LISTED RECORDS section start
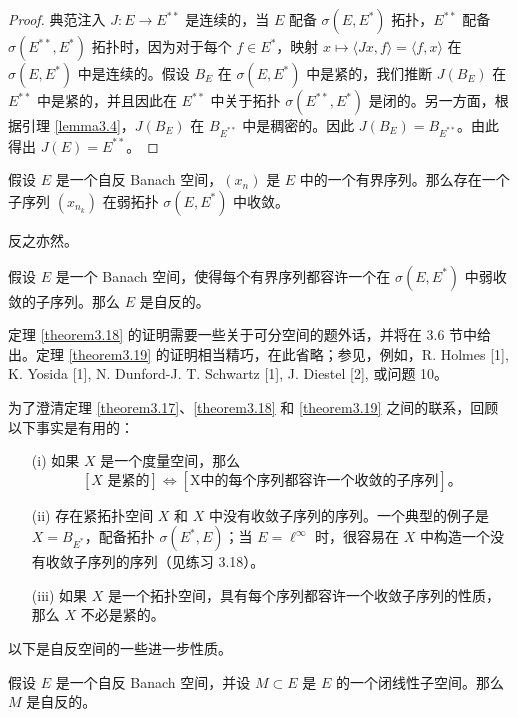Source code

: \begin{proof}
典范注入 $J: E \to E^{**}$ 是连续的，当 $E$ 配备 $\sigma(E, E^*)$ 拓扑，$E^{**}$ 配备 $\sigma(E^{**}, E^*)$ 拓扑时，因为对于每个 $f \in E^*$，映射 $x \mapsto \langle Jx, f \rangle = \langle f, x \rangle$ 在 $\sigma(E, E^*)$ 中是连续的。假设 $B_E$ 在 $\sigma(E, E^*)$ 中是紧的，我们推断 $J(B_E)$ 在 $E^{**}$ 中是紧的，并且因此在 $E^{**}$ 中关于拓扑 $\sigma(E^{**}, E^*)$ 是闭的。另一方面，根据引理 \ref{lemma3.4}，$J(B_E)$ 在 $B_{E^{**}}$ 中是稠密的。因此 $J(B_E) = B_{E^{**}}$。由此得出 $J(E) = E^{**}$。
\end{proof}

\begin{theorem}\label{theorem3.18}
假设 $E$ 是一个自反 Banach 空间，$(x_n)$ 是 $E$ 中的一个有界序列。那么存在一个子序列 $(x_{n_k})$ 在弱拓扑 $\sigma(E, E^*)$ 中收敛。
\end{theorem}

反之亦然。

\begin{theorem}\label{theorem3.19}
假设 $E$ 是一个 Banach 空间，使得每个有界序列都容许一个在 $\sigma(E, E^*)$ 中弱收敛的子序列。那么 $E$ 是自反的。
\end{theorem}

定理 \ref{theorem3.18} 的证明需要一些关于可分空间的题外话，并将在 3.6 节中给出。定理 \ref{theorem3.19} 的证明相当精巧，在此省略；参见，例如，R. Holmes [1], K. Yosida [1], N. Dunford-J. T. Schwartz [1], J. Diestel [2], 或问题 10。

\begin{remark}\label{remark3.17}
为了澄清定理 \ref{theorem3.17}、\ref{theorem3.18} 和 \ref{theorem3.19} 之间的联系，回顾以下事实是有用的：
\begin{itemize}
    \item[(i)] 如果 $X$ 是一个度量空间，那么
    \[ [X \text{ 是紧的}] \iff [\text{X中的每个序列都容许一个收敛的子序列}]。 \]
    \item[(ii)] 存在紧拓扑空间 $X$ 和 $X$ 中没有收敛子序列的序列。一个典型的例子是 $X = B_{E^*}$，配备拓扑 $\sigma(E^*, E)$；当 $E = \ell^\infty$ 时，很容易在 $X$ 中构造一个没有收敛子序列的序列（见练习 3.18）。
    \item[(iii)] 如果 $X$ 是一个拓扑空间，具有每个序列都容许一个收敛子序列的性质，那么 $X$ 不必是紧的。
\end{itemize}
以下是自反空间的一些进一步性质。
\end{remark}

\begin{proposition}\label{prop3.20}
假设 $E$ 是一个自反 Banach 空间，并设 $M \subset E$ 是 $E$ 的一个闭线性子空间。那么 $M$ 是自反的。
\end{proposition}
LISTED RECORDS section end
◆ EXERCISE REQUIREMENTS
From the first line to the last, write out the data exactly, dropping any pictures.

◆ SOLUTION TO THIS EXERCISE
Source code

: \begin{proof}
典范注入 $J: E \to E^{**}$ 是连续的，当 $E$ 配备 $\sigma(E, E^*)$ 拓扑，$E^{**}$ 配备 $\sigma(E^{**}, E^*)$ 拓扑时，因为对于每个 $f \in E^*$，映射 $x \mapsto \langle Jx, f \rangle = \langle f, x \rangle$ 在 $\sigma(E, E^*)$ 中是连续的。假设 $B_E$ 在 $\sigma(E, E^*)$ 中是紧的，我们推断 $J(B_E)$ 在 $E^{**}$ 中是紧的，并且因此在 $E^{**}$ 中关于拓扑 $\sigma(E^{**}, E^*)$ 是闭的。另一方面，根据引理 \ref{lemma3.4}，$J(B_E)$ 在 $B_{E^{**}}$ 中是稠密的。因此 $J(B_E) = B_{E^{**}}$。由此得出 $J(E) = E^{**}$。
\end{proof}

\begin{theorem}\label{theorem3.18}
假设 $E$ 是一个自反 Banach 空间，$(x_n)$ 是 $E$ 中的一个有界序列。那么存在一个子序列 $(x_{n_k})$ 在弱拓扑 $\sigma(E, E^*)$ 中收敛。
\end{theorem}

反之亦然。

\begin{theorem}\label{theorem3.19}
假设 $E$ 是一个 Banach 空间，使得每个有界序列都容许一个在 $\sigma(E, E^*)$ 中弱收敛的子序列。那么 $E$ 是自反的。
\end{theorem}

定理 \ref{theorem3.18} 的证明需要一些关于可分空间的题外话，并将在 3.6 节中给出。定理 \ref{theorem3.19} 的证明相当精巧，在此省略；参见，例如，R. Holmes [1], K. Yosida [1], N. Dunford-J. T. Schwartz [1], J. Diestel [2], 或问题 10。

\begin{remark}\label{remark3.17}
为了澄清定理 \ref{theorem3.17}、\ref{theorem3.18} 和 \ref{theorem3.19} 之间的联系，回顾以下事实是有用的：
\begin{itemize}
    \item[(i)] 如果 $X$ 是一个度量空间，那么
    \[ [X \text{ 是紧的}] \iff [\text{X中的每个序列都容许一个收敛的子序列}]。 \]
    \item[(ii)] 存在紧拓扑空间 $X$ 和 $X$ 中没有收敛子序列的序列。一个典型的例子是 $X = B_{E^*}$，配备拓扑 $\sigma(E^*, E)$；当 $E = \ell^\infty$ 时，很容易在 $X$ 中构造一个没有收敛子序列的序列（见练习 3.18）。
    \item[(iii)] 如果 $X$ 是一个拓扑空间，具有每个序列都容许一个收敛子序列的性质，那么 $X$ 不必是紧的。
\end{itemize}
以下是自反空间的一些进一步性质。
\end{remark}

\begin{proposition}\label{prop3.20}
假设 $E$ 是一个自反 Banach 空间，并设 $M \subset E$ 是 $E$ 的一个闭线性子空间。那么 $M$ 是自反的。
\end{proposition}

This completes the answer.